▸ **TRY IT**
Across the listing below, how many lines have the word "packager" in them? Provide only the number.
++++++++++++++++++++
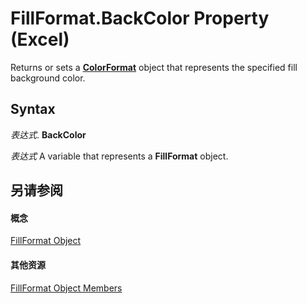
# FillFormat.BackColor Property (Excel)

Returns or sets a  **[ColorFormat](9bb6bc1f-9886-d290-a336-068f84cad1a9.md)** object that represents the specified fill background color.


## Syntax

 _表达式_. **BackColor**

 _表达式_ A variable that represents a **FillFormat** object.


## 另请参阅


#### 概念


[FillFormat Object](b602e09e-97ab-bfbe-1796-bc44ebb7dc28.md)
#### 其他资源


[FillFormat Object Members](http://msdn.microsoft.com/library/da1a1680-4b9d-c6fb-6562-bf1ec9f57921%28Office.15%29.aspx)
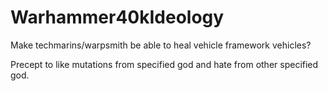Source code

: # Warhammer40kIdeology

Make techmarins/warpsmith be able to heal vehicle framework vehicles?

Precept to like mutations from specified god and hate from other specified god.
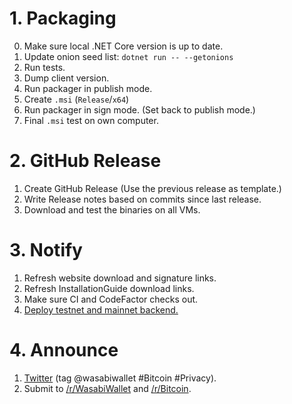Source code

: # 1. Packaging

0. Make sure local .NET Core version is up to date.
1. Update onion seed list: `dotnet run -- --getonions`
2. Run tests.
3. Dump client version.
4. Run packager in publish mode.
5. Create `.msi` (`Release`/`x64`)
6. Run packager in sign mode. (Set back to publish mode.)
7. Final `.msi` test on own computer.

# 2. GitHub Release

1. Create GitHub Release (Use the previous release as template.)
2. Write Release notes based on commits since last release.
3. Download and test the binaries on all VMs.

# 3. Notify

1. Refresh website download and signature links.
2. Refresh InstallationGuide download links.
3. Make sure CI and CodeFactor checks out.
4. [Deploy testnet and mainnet backend.](https://github.com/zkSNACKs/WalletWasabi/blob/master/WalletWasabi.Documentation/BackendDeployment.md#update)

# 4. Announce

1. [Twitter](https://twitter.com) (tag @wasabiwallet #Bitcoin #Privacy).
2. Submit to [/r/WasabiWallet](https://old.reddit.com/r/WasabiWallet/) and [/r/Bitcoin](https://old.reddit.com/r/Bitcoin/).
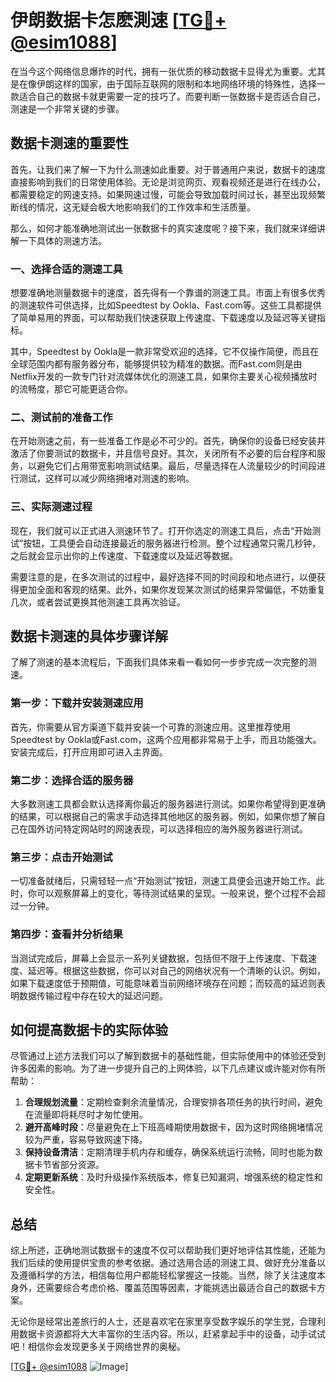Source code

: # 伊朗数据卡怎麽測速 [[TG💪+ @esim1088](https://t.me/s/esim1088)]

在当今这个网络信息爆炸的时代，拥有一张优质的移动数据卡显得尤为重要。尤其是在像伊朗这样的国家，由于国际互联网的限制和本地网络环境的特殊性，选择一款适合自己的数据卡就更需要一定的技巧了。而要判断一张数据卡是否适合自己，测速是一个非常关键的步骤。

## 数据卡测速的重要性

首先，让我们来了解一下为什么测速如此重要。对于普通用户来说，数据卡的速度直接影响到我们的日常使用体验。无论是浏览网页、观看视频还是进行在线办公，都需要稳定的网速支持。如果网速过慢，可能会导致加载时间过长，甚至出现频繁断线的情况，这无疑会极大地影响我们的工作效率和生活质量。

那么，如何才能准确地测试出一张数据卡的真实速度呢？接下来，我们就来详细讲解一下具体的测速方法。

### 一、选择合适的测速工具

想要准确地测量数据卡的速度，首先得有一个靠谱的测速工具。市面上有很多优秀的测速软件可供选择，比如Speedtest by Ookla、Fast.com等。这些工具都提供了简单易用的界面，可以帮助我们快速获取上传速度、下载速度以及延迟等关键指标。

其中，Speedtest by Ookla是一款非常受欢迎的选择，它不仅操作简便，而且在全球范围内都有服务器分布，能够提供较为精准的数据。而Fast.com则是由Netflix开发的一款专门针对流媒体优化的测速工具，如果你主要关心视频播放时的流畅度，那它可能更适合你。

### 二、测试前的准备工作

在开始测速之前，有一些准备工作是必不可少的。首先，确保你的设备已经安装并激活了你要测试的数据卡，并且信号良好。其次，关闭所有不必要的后台程序和服务，以避免它们占用带宽影响测试结果。最后，尽量选择在人流量较少的时间段进行测试，这样可以减少网络拥堵对测速的影响。

### 三、实际测速过程

现在，我们就可以正式进入测速环节了。打开你选定的测速工具后，点击“开始测试”按钮，工具便会自动连接最近的服务器进行检测。整个过程通常只需几秒钟，之后就会显示出你的上传速度、下载速度以及延迟等数据。

需要注意的是，在多次测试的过程中，最好选择不同的时间段和地点进行，以便获得更加全面和客观的结果。此外，如果你发现某次测试的结果异常偏低，不妨重复几次，或者尝试更换其他测速工具再次验证。

## 数据卡测速的具体步骤详解

了解了测速的基本流程后，下面我们具体来看一看如何一步步完成一次完整的测速。

### 第一步：下载并安装测速应用

首先，你需要从官方渠道下载并安装一个可靠的测速应用。这里推荐使用Speedtest by Ookla或Fast.com，这两个应用都非常易于上手，而且功能强大。安装完成后，打开应用即可进入主界面。

### 第二步：选择合适的服务器

大多数测速工具都会默认选择离你最近的服务器进行测试。如果你希望得到更准确的结果，可以根据自己的需求手动选择其他地区的服务器。例如，如果你想了解自己在国外访问特定网站时的网速表现，可以选择相应的海外服务器进行测试。

### 第三步：点击开始测试

一切准备就绪后，只需轻轻一点“开始测试”按钮，测速工具便会迅速开始工作。此时，你可以观察屏幕上的变化，等待测试结果的呈现。一般来说，整个过程不会超过一分钟。

### 第四步：查看并分析结果

当测试完成后，屏幕上会显示一系列关键数据，包括但不限于上传速度、下载速度、延迟等。根据这些数据，你可以对自己的网络状况有一个清晰的认识。例如，如果下载速度低于预期值，可能意味着当前网络环境存在问题；而较高的延迟则表明数据传输过程中存在较大的延迟问题。

## 如何提高数据卡的实际体验

尽管通过上述方法我们可以了解到数据卡的基础性能，但实际使用中的体验还受到许多因素的影响。为了进一步提升自己的上网体验，以下几点建议或许能对你有所帮助：

1. **合理规划流量**：定期检查剩余流量情况，合理安排各项任务的执行时间，避免在流量即将耗尽时才匆忙使用。
2. **避开高峰时段**：尽量避免在上下班高峰期使用数据卡，因为这时网络拥堵情况较为严重，容易导致网速下降。
3. **保持设备清洁**：定期清理手机内存和缓存，确保系统运行流畅，同时也能为数据卡节省部分资源。
4. **定期更新系统**：及时升级操作系统版本，修复已知漏洞，增强系统的稳定性和安全性。

## 总结

综上所述，正确地测试数据卡的速度不仅可以帮助我们更好地评估其性能，还能为我们后续的使用提供宝贵的参考依据。通过选用合适的测速工具、做好充分准备以及遵循科学的方法，相信每位用户都能轻松掌握这一技能。当然，除了关注速度本身外，还需要综合考虑价格、覆盖范围等因素，才能挑选出最适合自己的数据卡方案。

无论你是经常出差旅行的人士，还是喜欢宅在家里享受数字娱乐的学生党，合理利用数据卡资源都将大大丰富你的生活内容。所以，赶紧拿起手中的设备，动手试试吧！相信你会发现更多关于网络世界的奥秘。

[[TG💪+ @esim1088](https://t.me/s/esim1088) ![Image](https://i.postimg.cc/4NQfJmqS/Snipaste-2025-05-13-00-14-12.png)]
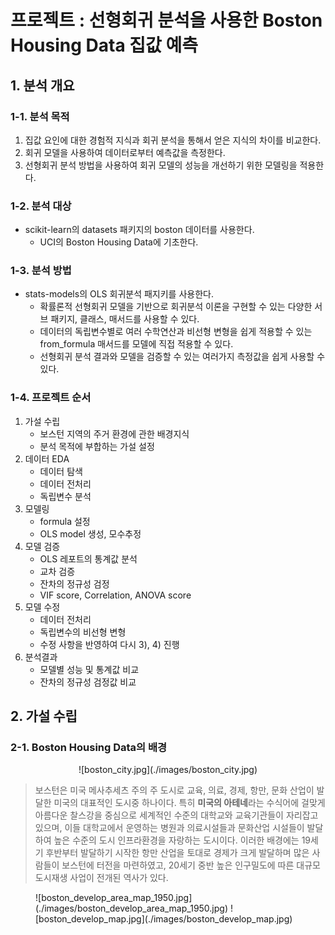 # 프로젝트 : 선형회귀 분석을 사용한 Boston Housing Data 집값 예측

## 1. 분석 개요

### 1-1. 분석 목적
1) 집값 요인에 대한 경험적 지식과 회귀 분석을 통해서 얻은 지식의 차이를 비교한다.
2) 회귀 모델을 사용하여 데이터로부터 예측값을 측정한다.
3) 선형회귀 분석 방법을 사용하여 회귀 모델의 성능을 개선하기 위한 모델링을 적용한다.

### 1-2. 분석 대상
- scikit-learn의 datasets 패키지의 boston 데이터를 사용한다.
    - UCI의 Boston Housing Data에 기초한다.

### 1-3. 분석 방법
- stats-models의 OLS 회귀분석 패지키를 사용한다.
    - 확률론적 선형회귀 모델을 기반으로 회귀분석 이론을 구현할 수 있는 다양한 서브 패키지, 클래스, 매서드를 사용할 수 있다.
    - 데이터의 독립변수별로 여러 수학연산과 비선형 변형을 쉽게 적용할 수 있는 from_formula 매서드를 모델에 직접 적용할 수 있다.
    - 선형회귀 분석 결과와 모델을 검증할 수 있는 여러가지 측정값을 쉽게 사용할 수 있다.

### 1-4. 프로젝트 순서
1) 가설 수립
    - 보스턴 지역의 주거 환경에 관한 배경지식
    - 분석 목적에 부합하는 가설 설정
2) 데이터 EDA
    - 데이터 탐색
    - 데이터 전처리
    - 독립변수 분석
3) 모델링
    - formula 설정
    - OLS model 생성, 모수추정
4) 모델 검증
    - OLS 레포트의 통계값 분석
    - 교차 검증
    - 잔차의 정규성 검정
    - VIF score, Correlation, ANOVA score
5) 모델 수정
    - 데이터 전처리
    - 독립변수의 비선형 변형
    - 수정 사항을 반영하여 다시 3), 4) 진행
6) 분석결과
    - 모델별 성능 및 통계값 비교
    - 잔차의 정규성 검정값 비교

## 2. 가설 수립

### 2-1. Boston Housing Data의 배경
<center>![boston_city.jpg](./images/boston_city.jpg)</center>

> 보스턴은 미국 메사추세츠 주의 주 도시로 교육, 의료, 경제, 항만, 문화 산업이 발달한 미국의 대표적인 도시중 하나이다. 특히 **미국의 아테네**라는 수식어에 걸맞게 아름다운 찰스강을 중심으로 세계적인 수준의 대학교와 교육기관들이 자리잡고 있으며, 이들 대학교에서 운영하는 병원과 의료시설들과 문화산업 시설들이 발달하여 높은 수준의 도시 인프라환경을 자랑하는 도시이다. 이러한 배경에는 19세기 후반부터 발달하기 시작한 항만 산업을 토대로 경제가 크게 발달하며 많은 사람들이 보스턴에 터전을 마련하였고, 20세기 중반 높은 인구밀도에 따른 대규모 도시재생 사업이 전개된 역사가 있다.

<figure class="half">
     ![boston_develop_area_map_1950.jpg](./images/boston_develop_area_map_1950.jpg)
     ![boston_develop_map.jpg](./images/boston_develop_map.jpg)
<figure>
++++++++++++++++++++
▸ **TASK RESULT**
2